Saved entries:
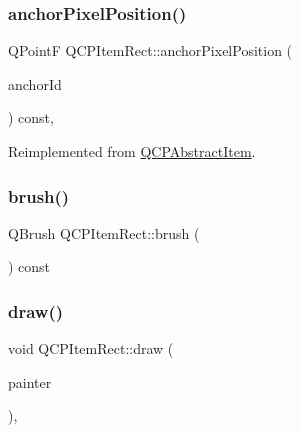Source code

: \subsubsection{\texorpdfstring{anchor\+Pixel\+Position()}{anchorPixelPosition()}}
{\footnotesize\ttfamily Q\+PointF Q\+C\+P\+Item\+Rect\+::anchor\+Pixel\+Position (\begin{DoxyParamCaption}\item[{int}]{anchor\+Id }\end{DoxyParamCaption}) const\hspace{0.3cm}{\ttfamily [protected]}, {\ttfamily [virtual]}}



Reimplemented from \hyperlink{class_q_c_p_abstract_item_ada5bad4e1196c4fc0d0d12328e24b8f2}{Q\+C\+P\+Abstract\+Item}.

\mbox{\label{class_q_c_p_item_rect_a5071d7fd864428a1398152aca87b54ad}} 
\subsubsection{\texorpdfstring{brush()}{brush()}}
{\footnotesize\ttfamily Q\+Brush Q\+C\+P\+Item\+Rect\+::brush (\begin{DoxyParamCaption}{ }\end{DoxyParamCaption}) const\hspace{0.3cm}{\ttfamily [inline]}}

\mbox{\label{class_q_c_p_item_rect_a3c492960d0fc038cf1b60578b62b6cdc}} 
\subsubsection{\texorpdfstring{draw()}{draw()}}
{\footnotesize\ttfamily void Q\+C\+P\+Item\+Rect\+::draw (\begin{DoxyParamCaption}\item[{\hyperlink{class_q_c_p_painter}{Q\+C\+P\+Painter} $\ast$}]{painter }\end{DoxyParamCaption})\hspace{0.3cm}{\ttfamily [protected]}, {\ttfamily [virtual]}}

• _The problem_: Every line above holding the string "hyperlink" should be listed.

• _Reply_:
Reimplemented from \hyperlink{class_q_c_p_abstract_item_ada5bad4e1196c4fc0d0d12328e24b8f2}{Q\+C\+P\+Abstract\+Item}.
{\footnotesize\ttfamily void Q\+C\+P\+Item\+Rect\+::draw (\begin{DoxyParamCaption}\item[{\hyperlink{class_q_c_p_painter}{Q\+C\+P\+Painter} $\ast$}]{painter }\end{DoxyParamCaption})\hspace{0.3cm}{\ttfamily [protected]}, {\ttfamily [virtual]}}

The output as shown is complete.